Gemäss dem Artikel sollen Klagen von vermögenden Privatanlegern gegen die Credit Suisse beim Landgericht Frankfurt anhängig sein, heisst es im Beitrag weiter. Von der Bank war dazu zunächst keine Stellungnahme erhältlich. Standard-Mezzanine-Produkte erfreuten sich in Deutschland bis 2007 grosser Beliebtheit. Danach brach die Nachfrage als Folge der Finanzkrise ein. Das verbriefte Hybrid-Kapital liess sich nicht mehr auf dem Markt platzieren.

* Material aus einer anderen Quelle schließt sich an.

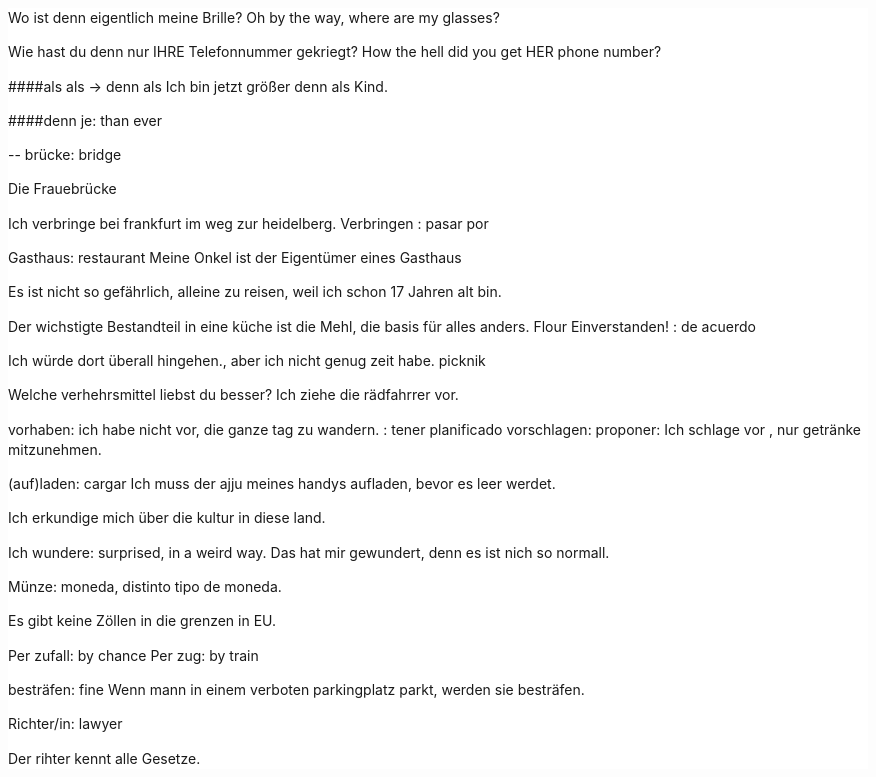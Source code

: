 
Wo ist denn eigentlich meine Brille?
Oh by the way,  where are my glasses?

Wie hast du denn nur  IHRE Telefonnummer gekriegt?
How the hell did you get HER phone number?

####als als -> denn als
Ich bin jetzt größer denn als Kind.

####denn je: than ever


--
brücke: bridge

Die Frauebrücke

Ich verbringe bei frankfurt im weg zur heidelberg. Verbringen : pasar por

Gasthaus: restaurant
Meine Onkel ist der Eigentümer eines Gasthaus

Es ist nicht so gefährlich, alleine zu reisen, weil ich schon 17 Jahren alt bin.

Der wichstigte 	Bestandteil in eine küche ist die Mehl, die basis für alles anders. Flour
Einverstanden! : de acuerdo

Ich würde dort überall hingehen., aber ich nicht genug zeit habe.
picknik

Welche verhehrsmittel liebst du besser?
Ich ziehe die rädfahrrer vor.

vorhaben:
ich habe nicht vor, die ganze tag zu wandern. : tener planificado
vorschlagen: proponer:
Ich schlage vor , nur getränke mitzunehmen.

(auf)laden: cargar
Ich muss der ajju meines handys aufladen, bevor es leer werdet.

Ich erkundige mich über die kultur in diese land.

Ich wundere: surprised, in a weird way.
Das hat mir gewundert, denn es ist nich so normall.

Münze: moneda, distinto tipo de moneda.

Es gibt keine Zöllen in die grenzen in EU.


Per zufall: by chance
Per zug: by train

besträfen: fine
Wenn mann in einem verboten parkingplatz parkt, werden sie besträfen.

Richter/in: lawyer

Der rihter kennt alle Gesetze. 
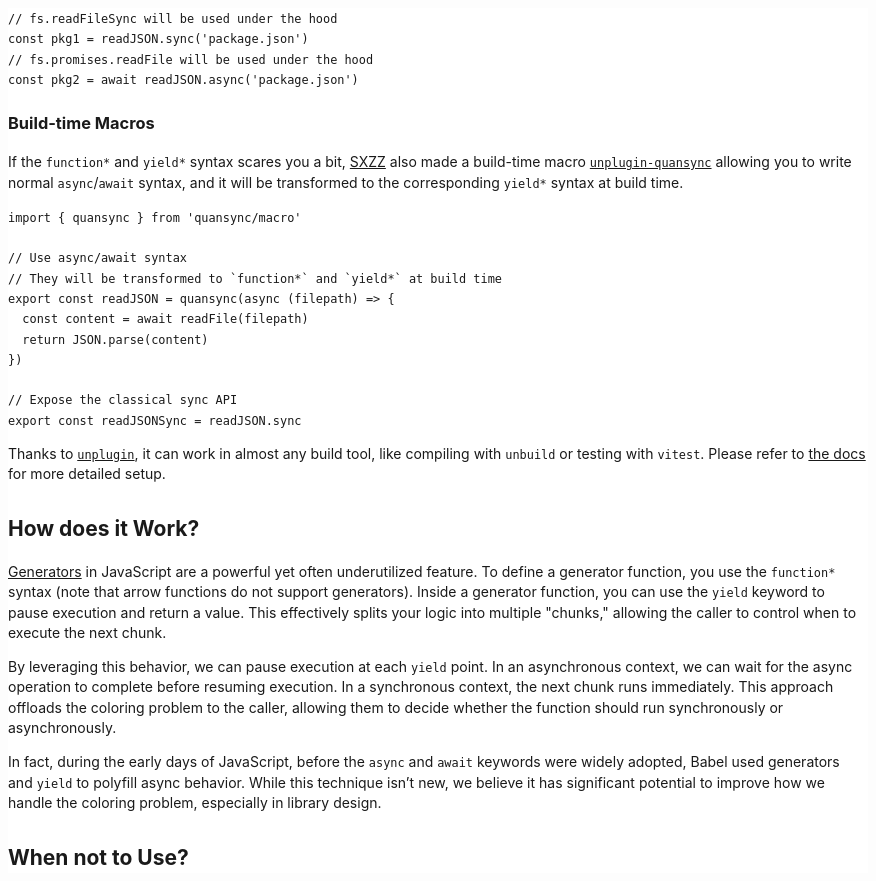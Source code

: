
 ```
// fs.readFileSync will be used under the hood
const pkg1 = readJSON.sync('package.json')
// fs.promises.readFile will be used under the hood
const pkg2 = await readJSON.async('package.json')
```

### Build-time Macros

If the `function*` and `yield*` syntax scares you a bit, [SXZZ](https://github.com/sxzz) also made a build-time macro [`unplugin-quansync`](https://github.com/quansync-dev/unplugin-quansync) allowing you to write normal `async`/`await` syntax, and it will be transformed to the corresponding `yield*` syntax at build time.

```
import { quansync } from 'quansync/macro'

// Use async/await syntax
// They will be transformed to `function*` and `yield*` at build time
export const readJSON = quansync(async (filepath) => {
  const content = await readFile(filepath)
  return JSON.parse(content)
})

// Expose the classical sync API
export const readJSONSync = readJSON.sync
```

Thanks to [`unplugin`](https://github.com/unjs/unplugin), it can work in almost any build tool, like compiling with `unbuild` or testing with `vitest`. Please refer to [the docs](https://github.com/quansync-dev/unplugin-quansync) for more detailed setup.

How does it Work?
-----------------

[Generators](https://developer.mozilla.org/en-US/docs/Web/JavaScript/Reference/Global_Objects/Generator) in JavaScript are a powerful yet often underutilized feature. To define a generator function, you use the `function*` syntax (note that arrow functions do not support generators). Inside a generator function, you can use the `yield` keyword to pause execution and return a value. This effectively splits your logic into multiple "chunks," allowing the caller to control when to execute the next chunk.

By leveraging this behavior, we can pause execution at each `yield` point. In an asynchronous context, we can wait for the async operation to complete before resuming execution. In a synchronous context, the next chunk runs immediately. This approach offloads the coloring problem to the caller, allowing them to decide whether the function should run synchronously or asynchronously.

In fact, during the early days of JavaScript, before the `async` and `await` keywords were widely adopted, Babel used generators and `yield` to polyfill async behavior. While this technique isn’t new, we believe it has significant potential to improve how we handle the coloring problem, especially in library design.

When not to Use?
----------------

Anlegern drohen herbe Verluste

Die CS war mit der Verbriefungs-Plattform PREPS in diesem Markt präsent. Diese bietet gemäss Angaben der CS aus dem Jahr 2005 grösseren Unternehmen die Möglichkeit, wirtschaftliches Eigenkapital indirekt über den Kapitalmarkt aufzunehmen. Zudem ermögliche PREPS institutionellen Investoren und Privatanlegern in den Mittelstand breit diversifiziert zu investieren, heisst es weiter. Anleger in solche Produkten drohen gemäss „Impulse“ herbe Verluste, weshalb sie nun via Gerichte Schadenersatz fordern würden. Dabei habe ein Wiesbadener Anwalt bereits im vergangenen Jahr die Rückabwicklung eines PREPS-Engagements der CS erstritten.

Mischfinanzierung

Von 2004 bis 2007 wurde gemäss Impulse an rund 500 Unternehmen nach standardisierten Kriterien und zu günstigen Konditionen Mezzanine-Programme im Umfang von 4,3 Mrd EUR verliehen. Mit der Mezzanine-Finanzierung – der Begriff stammt von italienischen Architekten und steht für ein Zwischengeschoss zwischen zwei Hauptgeschossen – wollten Banken insbesondere KMU die Beschaffung von Wachstumskapital erleichtern, ohne dass dadurch die Eigentumsverhältnisse tangiert werden. Mezzanine-Kapital ist eine Mischfinanzierung aus Eigen- und Fremdkapital. Unternehmen können es in verschiedenen Formen bekommen, zum Beispiel als nachrangige Darlehen. (awp/mc/ps/15)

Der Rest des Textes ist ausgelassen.